Eugene Viktorovich Koonin (Russian: Евге́ний Ви́кторович Ку́нин; born October 26, 1956) is a Russian-American biologist and Senior Investigator at the National Center for Biotechnology Information (NCBI). He is a recognised expert in the field of evolutionary and computational biology.

Education
Koonin gained a Master of Science in 1978 and a PhD in 1983 in molecular biology, both from the Department of Biology at Moscow State University. His PhD thesis, titled "Multienzyme organization of encephalomyocarditis virus replication complexes", was supervised by Vadim I. Agol.

Research
From 1985 until 1991, Koonin worked as a research scientist in computational biology in the Institutes of Poliomyelitis and Microbiology at the USSR Academy of Medical Sciences, studying virus biochemistry and bacterial genetics. In 1991, Koonin moved to the NCBI, where he has held a Senior Investigator position since 1996.

Koonin's principal research goals include the comparative analysis of sequenced genomes and automatic methods for genome-scale annotation of gene functions.
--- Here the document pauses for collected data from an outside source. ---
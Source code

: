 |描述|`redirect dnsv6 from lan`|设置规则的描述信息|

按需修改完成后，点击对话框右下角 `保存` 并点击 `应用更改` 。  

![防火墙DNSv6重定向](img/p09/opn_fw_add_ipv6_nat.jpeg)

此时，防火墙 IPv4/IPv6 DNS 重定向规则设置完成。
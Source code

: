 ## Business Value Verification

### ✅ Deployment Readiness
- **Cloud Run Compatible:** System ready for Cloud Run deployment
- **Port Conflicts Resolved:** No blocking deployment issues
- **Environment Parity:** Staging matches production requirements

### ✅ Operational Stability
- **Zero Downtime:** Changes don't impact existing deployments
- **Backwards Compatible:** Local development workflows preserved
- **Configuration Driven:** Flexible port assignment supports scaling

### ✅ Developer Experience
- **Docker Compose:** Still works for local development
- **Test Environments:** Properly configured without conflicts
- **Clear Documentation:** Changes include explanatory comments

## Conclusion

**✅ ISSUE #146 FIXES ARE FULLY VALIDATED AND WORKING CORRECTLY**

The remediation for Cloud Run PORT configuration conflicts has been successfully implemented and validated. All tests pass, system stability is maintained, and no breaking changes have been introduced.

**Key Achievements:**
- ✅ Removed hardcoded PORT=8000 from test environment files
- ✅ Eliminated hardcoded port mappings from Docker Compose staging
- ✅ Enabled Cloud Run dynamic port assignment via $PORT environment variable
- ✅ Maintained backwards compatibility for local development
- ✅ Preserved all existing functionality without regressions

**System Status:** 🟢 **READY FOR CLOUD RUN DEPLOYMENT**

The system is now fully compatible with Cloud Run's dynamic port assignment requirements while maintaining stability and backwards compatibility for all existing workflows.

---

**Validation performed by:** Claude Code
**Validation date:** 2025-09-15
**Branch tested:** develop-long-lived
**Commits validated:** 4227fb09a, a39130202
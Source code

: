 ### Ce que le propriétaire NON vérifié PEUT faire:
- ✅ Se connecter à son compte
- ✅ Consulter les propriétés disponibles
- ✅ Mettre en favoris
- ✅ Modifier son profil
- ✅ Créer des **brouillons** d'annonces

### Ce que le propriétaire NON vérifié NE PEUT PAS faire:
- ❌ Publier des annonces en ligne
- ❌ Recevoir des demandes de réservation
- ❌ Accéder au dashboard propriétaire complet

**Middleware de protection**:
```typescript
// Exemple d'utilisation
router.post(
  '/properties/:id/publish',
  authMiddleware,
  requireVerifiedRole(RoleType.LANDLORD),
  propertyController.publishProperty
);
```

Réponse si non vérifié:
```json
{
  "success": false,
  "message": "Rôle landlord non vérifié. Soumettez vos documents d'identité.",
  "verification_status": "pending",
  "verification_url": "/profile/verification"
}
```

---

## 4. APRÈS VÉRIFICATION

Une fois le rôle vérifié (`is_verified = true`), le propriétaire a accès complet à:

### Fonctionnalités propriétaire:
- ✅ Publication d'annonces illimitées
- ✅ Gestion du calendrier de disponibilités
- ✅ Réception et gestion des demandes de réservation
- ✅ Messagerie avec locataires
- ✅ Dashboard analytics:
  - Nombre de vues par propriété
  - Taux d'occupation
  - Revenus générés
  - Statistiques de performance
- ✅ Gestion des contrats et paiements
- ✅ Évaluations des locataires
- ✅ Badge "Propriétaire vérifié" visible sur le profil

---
He also researches in the application of comparative genomics for phylogenetic analysis, reconstruction of ancestral life forms and building large-scale evolutionary scenarios, as well as mathematical modeling of genome evolution. Koonin's research also investigates computational study of the major transitions in the evolution of life (such as the origin of eukaryotes), the evolution of eukaryotic signaling and developmental pathways from the comparative-genomic perspective.

Career
Koonin has worked as Adjunct Professor at the Georgia Institute of Technology, Boston University and the University of Haifa.

As of 2014, Koonin serves on the advisory editorial board of Trends in Genetics, and is co-Editor-in-Chief of the open access journal Biology Direct. He served on the editorial board of Bioinformatics from 1999 until 2001. Koonin is also an advisory board member in bioinformatics at Faculty of 1000.

In 2016 he was elected to the National Academy of Sciences.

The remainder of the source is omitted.